— THE TASK —
Every line below needs to be reproduced exactly.

— LISTED RECORDS —
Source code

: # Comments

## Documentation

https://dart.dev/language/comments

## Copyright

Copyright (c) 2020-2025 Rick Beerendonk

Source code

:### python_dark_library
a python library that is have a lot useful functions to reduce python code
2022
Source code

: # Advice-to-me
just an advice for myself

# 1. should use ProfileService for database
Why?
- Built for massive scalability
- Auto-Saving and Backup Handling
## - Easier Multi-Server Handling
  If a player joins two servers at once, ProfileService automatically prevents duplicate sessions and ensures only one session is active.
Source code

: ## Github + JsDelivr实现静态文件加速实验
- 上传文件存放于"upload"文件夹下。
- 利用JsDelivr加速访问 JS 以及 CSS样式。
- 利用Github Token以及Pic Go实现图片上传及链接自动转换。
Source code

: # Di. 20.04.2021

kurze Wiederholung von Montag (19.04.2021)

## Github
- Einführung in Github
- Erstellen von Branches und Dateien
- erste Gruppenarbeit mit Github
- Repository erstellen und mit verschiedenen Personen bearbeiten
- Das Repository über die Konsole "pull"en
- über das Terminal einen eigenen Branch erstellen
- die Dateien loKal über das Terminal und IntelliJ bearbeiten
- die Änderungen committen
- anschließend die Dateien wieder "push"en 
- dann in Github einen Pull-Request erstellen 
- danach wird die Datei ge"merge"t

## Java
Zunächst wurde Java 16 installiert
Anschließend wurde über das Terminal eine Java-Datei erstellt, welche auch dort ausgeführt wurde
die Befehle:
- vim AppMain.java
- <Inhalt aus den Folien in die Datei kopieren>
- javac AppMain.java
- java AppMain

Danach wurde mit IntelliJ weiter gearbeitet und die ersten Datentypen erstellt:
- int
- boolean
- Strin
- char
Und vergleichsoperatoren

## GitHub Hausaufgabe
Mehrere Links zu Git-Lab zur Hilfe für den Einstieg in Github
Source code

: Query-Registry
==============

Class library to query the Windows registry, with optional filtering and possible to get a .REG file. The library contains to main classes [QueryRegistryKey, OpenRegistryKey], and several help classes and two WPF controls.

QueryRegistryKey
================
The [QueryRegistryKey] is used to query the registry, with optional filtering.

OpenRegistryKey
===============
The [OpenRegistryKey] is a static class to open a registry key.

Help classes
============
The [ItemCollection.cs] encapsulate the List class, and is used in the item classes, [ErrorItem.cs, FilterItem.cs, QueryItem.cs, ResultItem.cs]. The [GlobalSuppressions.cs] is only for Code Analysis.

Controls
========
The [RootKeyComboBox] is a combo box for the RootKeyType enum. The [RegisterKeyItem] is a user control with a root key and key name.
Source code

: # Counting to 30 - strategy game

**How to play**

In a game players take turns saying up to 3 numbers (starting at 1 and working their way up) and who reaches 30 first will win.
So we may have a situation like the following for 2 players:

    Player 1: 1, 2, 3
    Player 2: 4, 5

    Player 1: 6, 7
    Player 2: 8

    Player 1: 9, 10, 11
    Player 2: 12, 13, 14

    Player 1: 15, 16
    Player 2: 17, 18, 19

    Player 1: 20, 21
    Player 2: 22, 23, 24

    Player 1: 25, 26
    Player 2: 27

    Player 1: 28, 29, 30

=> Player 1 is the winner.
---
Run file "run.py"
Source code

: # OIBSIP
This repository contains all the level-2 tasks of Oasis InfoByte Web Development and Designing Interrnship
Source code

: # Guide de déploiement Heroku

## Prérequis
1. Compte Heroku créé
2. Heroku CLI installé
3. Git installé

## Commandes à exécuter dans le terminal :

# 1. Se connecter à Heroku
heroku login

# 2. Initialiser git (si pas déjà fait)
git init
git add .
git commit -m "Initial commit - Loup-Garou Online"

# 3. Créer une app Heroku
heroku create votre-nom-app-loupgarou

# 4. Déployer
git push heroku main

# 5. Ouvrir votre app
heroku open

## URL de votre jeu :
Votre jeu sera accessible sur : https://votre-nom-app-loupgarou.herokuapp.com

— WRITTEN SOLUTION —
Source code

: # Comments

## Documentation

https://dart.dev/language/comments

## Copyright

Copyright (c) 2020-2025 Rick Beerendonk

Source code

:### python_dark_library
a python library that is have a lot useful functions to reduce python code
2022
Source code

: # Advice-to-me
just an advice for myself

# 1. should use ProfileService for database
Why?
- Built for massive scalability
- Auto-Saving and Backup Handling
## - Easier Multi-Server Handling
  If a player joins two servers at once, ProfileService automatically prevents duplicate sessions and ensures only one session is active.
Source code

: ## Github + JsDelivr实现静态文件加速实验
- 上传文件存放于"upload"文件夹下。
- 利用JsDelivr加速访问 JS 以及 CSS样式。
- 利用Github Token以及Pic Go实现图片上传及链接自动转换。
Source code

: # Di. 20.04.2021

kurze Wiederholung von Montag (19.04.2021)

## Github
- Einführung in Github
- Erstellen von Branches und Dateien
- erste Gruppenarbeit mit Github
- Repository erstellen und mit verschiedenen Personen bearbeiten
- Das Repository über die Konsole "pull"en
- über das Terminal einen eigenen Branch erstellen
- die Dateien loKal über das Terminal und IntelliJ bearbeiten
- die Änderungen committen
- anschließend die Dateien wieder "push"en 
- dann in Github einen Pull-Request erstellen 
- danach wird die Datei ge"merge"t

## Java
Zunächst wurde Java 16 installiert
Anschließend wurde über das Terminal eine Java-Datei erstellt, welche auch dort ausgeführt wurde
die Befehle:
- vim AppMain.java
- <Inhalt aus den Folien in die Datei kopieren>
- javac AppMain.java
- java AppMain

Danach wurde mit IntelliJ weiter gearbeitet und die ersten Datentypen erstellt:
- int
- boolean
- Strin
- char
Und vergleichsoperatoren

## GitHub Hausaufgabe
Mehrere Links zu Git-Lab zur Hilfe für den Einstieg in Github
Source code

: Query-Registry
==============

Class library to query the Windows registry, with optional filtering and possible to get a .REG file. The library contains to main classes [QueryRegistryKey, OpenRegistryKey], and several help classes and two WPF controls.

QueryRegistryKey
================
The [QueryRegistryKey] is used to query the registry, with optional filtering.

OpenRegistryKey
===============
The [OpenRegistryKey] is a static class to open a registry key.

Help classes
============
The [ItemCollection.cs] encapsulate the List class, and is used in the item classes, [ErrorItem.cs, FilterItem.cs, QueryItem.cs, ResultItem.cs]. The [GlobalSuppressions.cs] is only for Code Analysis.

Controls
========
The [RootKeyComboBox] is a combo box for the RootKeyType enum. The [RegisterKeyItem] is a user control with a root key and key name.
Source code

: # Counting to 30 - strategy game

**How to play**

In a game players take turns saying up to 3 numbers (starting at 1 and working their way up) and who reaches 30 first will win.
So we may have a situation like the following for 2 players:

    Player 1: 1, 2, 3
    Player 2: 4, 5

    Player 1: 6, 7
    Player 2: 8

    Player 1: 9, 10, 11
    Player 2: 12, 13, 14

    Player 1: 15, 16
    Player 2: 17, 18, 19

    Player 1: 20, 21
    Player 2: 22, 23, 24

    Player 1: 25, 26
    Player 2: 27

    Player 1: 28, 29, 30

=> Player 1 is the winner.
---
Run file "run.py"
Source code

: # OIBSIP
This repository contains all the level-2 tasks of Oasis InfoByte Web Development and Designing Interrnship
Source code

: # Guide de déploiement Heroku

## Prérequis
1. Compte Heroku créé
2. Heroku CLI installé
3. Git installé

## Commandes à exécuter dans le terminal :

# 1. Se connecter à Heroku
heroku login

# 2. Initialiser git (si pas déjà fait)
git init
git add .
git commit -m "Initial commit - Loup-Garou Online"

# 3. Créer une app Heroku
heroku create votre-nom-app-loupgarou

# 4. Déployer
git push heroku main

# 5. Ouvrir votre app
heroku open

## URL de votre jeu :
Votre jeu sera accessible sur : https://votre-nom-app-loupgarou.herokuapp.com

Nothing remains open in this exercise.